This afternoon the DHS ICS-CERT published advisories for vulnerabilities in four different control systems. The vendors include: Advantech, Siemens, WellinTech and OSISoft. All were coordinated disclosures.
This advisory is for multiple vulnerabilities in Advantech WebAcess product. The vulnerabilities were coordinated through the ZDI initiative (still on the ‘Upcoming’ ZDI page) by Andrea Micalizzi (aka rgod), Tom Gallagher, and an independent anonymous researcher. ICS-CERT reports that Advantech has produced a new version of the software that corrects the problem but does not say that anyone had verified the efficacy of the update.
The vulnerabilities are:
• SQL injection, CVE-2014-0763;
• Stack based buffer overflow (5), CVE-2014-0764, CVE-2014-0765, CVE-2014-0766, CVE-2014-0767, CVE-2014-0768;
• Command injection, CVE-2014-0773
ICS-CERT reports that a relatively low skilled attacker could remotely exploit these vulnerabilities to execute arbitrary code or read files stored on the target machine.
This advisory is for a Browser Exploit Against SSL/TLS (BEAST) vulnerability (Note: this is not associated with the HeartBleed SSL/TLS bug) in the Ruggedcom Win product line. The vulnerability was reported to Siemens ProductCERT by Dan Frein and Paul Cotter of West Monroe Partners. Siemens has produced a firmware update that resolves the incompatibility issue. The Siemens ProductCERT Advisory describes additional mitigation techniques.

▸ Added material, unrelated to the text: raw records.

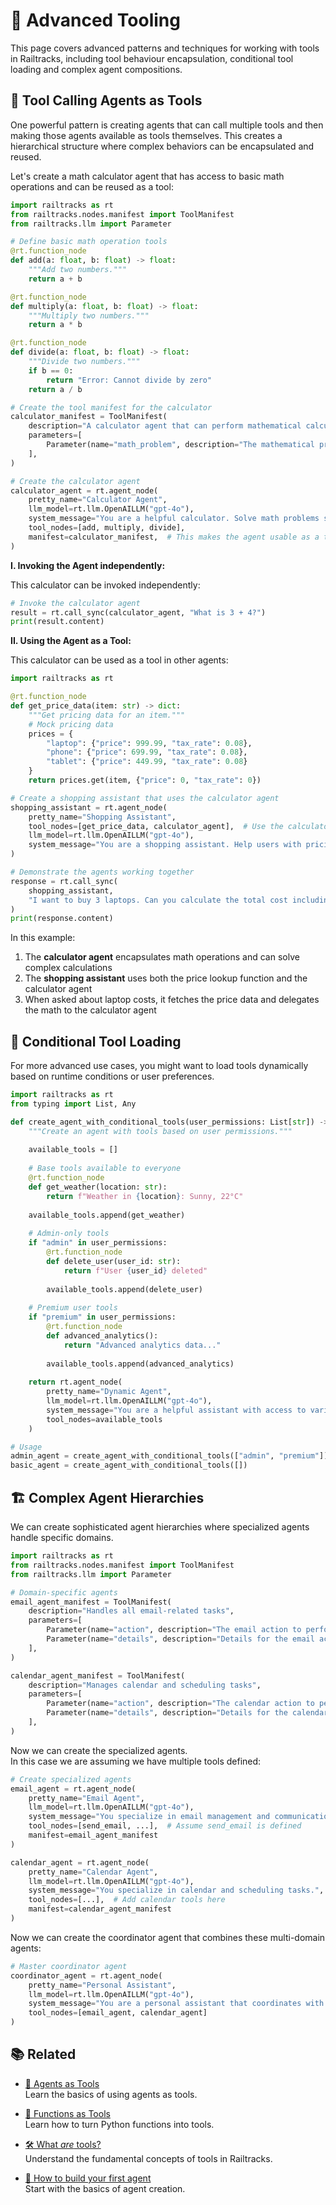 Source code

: # 🧠 Advanced Tooling

This page covers advanced patterns and techniques for working with tools in Railtracks, including tool behaviour encapsulation, conditional tool loading and complex agent compositions.

## 🔧 Tool Calling Agents as Tools

One powerful pattern is creating agents that can call multiple tools and then making those agents available as tools themselves. This creates a hierarchical structure where complex behaviors can be encapsulated and reused.


Let's create a math calculator agent that has access to basic math operations and can be reused as a tool:

```python
import railtracks as rt
from railtracks.nodes.manifest import ToolManifest
from railtracks.llm import Parameter

# Define basic math operation tools
@rt.function_node
def add(a: float, b: float) -> float:
    """Add two numbers."""
    return a + b

@rt.function_node
def multiply(a: float, b: float) -> float:
    """Multiply two numbers."""
    return a * b

@rt.function_node
def divide(a: float, b: float) -> float:
    """Divide two numbers."""
    if b == 0:
        return "Error: Cannot divide by zero"
    return a / b

# Create the tool manifest for the calculator
calculator_manifest = ToolManifest(
    description="A calculator agent that can perform mathematical calculations and solve math problems.",
    parameters=[
        Parameter(name="math_problem", description="The mathematical problem or calculation to solve.", type="str"),
    ],
)

# Create the calculator agent
calculator_agent = rt.agent_node(
    pretty_name="Calculator Agent",
    llm_model=rt.llm.OpenAILLM("gpt-4o"),
    system_message="You are a helpful calculator. Solve math problems step by step using the available math operations.",
    tool_nodes=[add, multiply, divide],
    manifest=calculator_manifest,  # This makes the agent usable as a tool
)
```

**I. Invoking the Agent independently:**

This calculator can be invoked independently:

```python
# Invoke the calculator agent
result = rt.call_sync(calculator_agent, "What is 3 + 4?")
print(result.content)
```

**II. Using the Agent as a Tool:**

This calculator can be used as a tool in other agents:
```python
import railtracks as rt

@rt.function_node
def get_price_data(item: str) -> dict:
    """Get pricing data for an item."""
    # Mock pricing data
    prices = {
        "laptop": {"price": 999.99, "tax_rate": 0.08},
        "phone": {"price": 699.99, "tax_rate": 0.08},
        "tablet": {"price": 449.99, "tax_rate": 0.08}
    }
    return prices.get(item, {"price": 0, "tax_rate": 0})

# Create a shopping assistant that uses the calculator agent
shopping_assistant = rt.agent_node(
    pretty_name="Shopping Assistant",
    tool_nodes=[get_price_data, calculator_agent],  # Use the calculator agent as a tool
    llm_model=rt.llm.OpenAILLM("gpt-4o"),
    system_message="You are a shopping assistant. Help users with pricing calculations including taxes, discounts, and totals."
)

# Demonstrate the agents working together
response = rt.call_sync(
    shopping_assistant,
    "I want to buy 3 laptops. Can you calculate the total cost including tax?"
)
print(response.content)
```

In this example: <br>
1. The **calculator agent** encapsulates math operations and can solve complex calculations <br>
2. The **shopping assistant** uses both the price lookup function and the calculator agent <br>
3. When asked about laptop costs, it fetches the price data and delegates the math to the calculator agent <br>

## 🔄 Conditional Tool Loading

For more advanced use cases, you might want to load tools dynamically based on runtime conditions or user preferences.

```python
import railtracks as rt
from typing import List, Any

def create_agent_with_conditional_tools(user_permissions: List[str]) -> rt.Node:
    """Create an agent with tools based on user permissions."""
    
    available_tools = []
    
    # Base tools available to everyone
    @rt.function_node
    def get_weather(location: str):
        return f"Weather in {location}: Sunny, 22°C"
    
    available_tools.append(get_weather)
    
    # Admin-only tools
    if "admin" in user_permissions:
        @rt.function_node
        def delete_user(user_id: str):
            return f"User {user_id} deleted"
        
        available_tools.append(delete_user)
    
    # Premium user tools
    if "premium" in user_permissions:
        @rt.function_node
        def advanced_analytics():
            return "Advanced analytics data..."
        
        available_tools.append(advanced_analytics)
    
    return rt.agent_node(
        pretty_name="Dynamic Agent",
        llm_model=rt.llm.OpenAILLM("gpt-4o"),
        system_message="You are a helpful assistant with access to various tools based on user permissions.",
        tool_nodes=available_tools
    )

# Usage
admin_agent = create_agent_with_conditional_tools(["admin", "premium"])
basic_agent = create_agent_with_conditional_tools([])
```

## 🏗️ Complex Agent Hierarchies

We can create sophisticated agent hierarchies where specialized agents handle specific domains.


```python
import railtracks as rt
from railtracks.nodes.manifest import ToolManifest
from railtracks.llm import Parameter

# Domain-specific agents
email_agent_manifest = ToolManifest(
    description="Handles all email-related tasks",
    parameters=[
        Parameter(name="action", description="The email action to perform", type="str"),
        Parameter(name="details", description="Details for the email action", type="str"),
    ],
)

calendar_agent_manifest = ToolManifest(
    description="Manages calendar and scheduling tasks",
    parameters=[
        Parameter(name="action", description="The calendar action to perform", type="str"),
        Parameter(name="details", description="Details for the calendar action", type="str"),
    ],
)
```
Now we can create the specialized agents. <br>
In this case we are assuming we have multiple tools defined:

```python
# Create specialized agents
email_agent = rt.agent_node(
    pretty_name="Email Agent",
    llm_model=rt.llm.OpenAILLM("gpt-4o"),
    system_message="You specialize in email management and communication tasks.",
    tool_nodes=[send_email, ...],  # Assume send_email is defined
    manifest=email_agent_manifest
)

calendar_agent = rt.agent_node(
    pretty_name="Calendar Agent",
    llm_model=rt.llm.OpenAILLM("gpt-4o"),
    system_message="You specialize in calendar and scheduling tasks.",
    tool_nodes=[...],  # Add calendar tools here
    manifest=calendar_agent_manifest
)

```

Now we can create the coordinator agent that combines these multi-domain agents:

```python
# Master coordinator agent
coordinator_agent = rt.agent_node(
    pretty_name="Personal Assistant",
    llm_model=rt.llm.OpenAILLM("gpt-4o"),
    system_message="You are a personal assistant that coordinates with specialized agents to help users.",
    tool_nodes=[email_agent, calendar_agent]
)
```

## 📚 Related

* [🔧 Agents as Tools](./agents_as_tools.md) <br>
  Learn the basics of using agents as tools.

* [🔧 Functions as Tools](./functions_as_tools.md) <br>
  Learn how to turn Python functions into tools.

* [🛠️ What *are* tools?](../index.md) <br>
  Understand the fundamental concepts of tools in Railtracks.

* [🤖 How to build your first agent](../../tutorials/byfa.md) <br>
  Start with the basics of agent creation.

ICS-CERT reports that a moderately skilled attacker could remotely exploit this vulnerability to access the session ID of the current user. That could be used to read traffic exchanged between the user and the device.
This advisory describes a stack-based buffer overflow vulnerability in the KingSCADA application that was reported by an anonymous researcher through ZDI. WellinTech has produced a patch that mitigates the vulnerability, though there is nothing in the advisory that indicates that the mitigation has been independently verified.
ICS-CERT reports that a relatively low skilled attacker could remotely exploit this vulnerability to execute arbitrary code.
According to the WellinTech web site, the patch was made available on March 27th, 2014.
This advisory is a Crain-Sistrunk reported vulnerability in the PI Interface for DNP3 and it the typical improper input validation vulnerability in both the IP and serial communication modes of the device.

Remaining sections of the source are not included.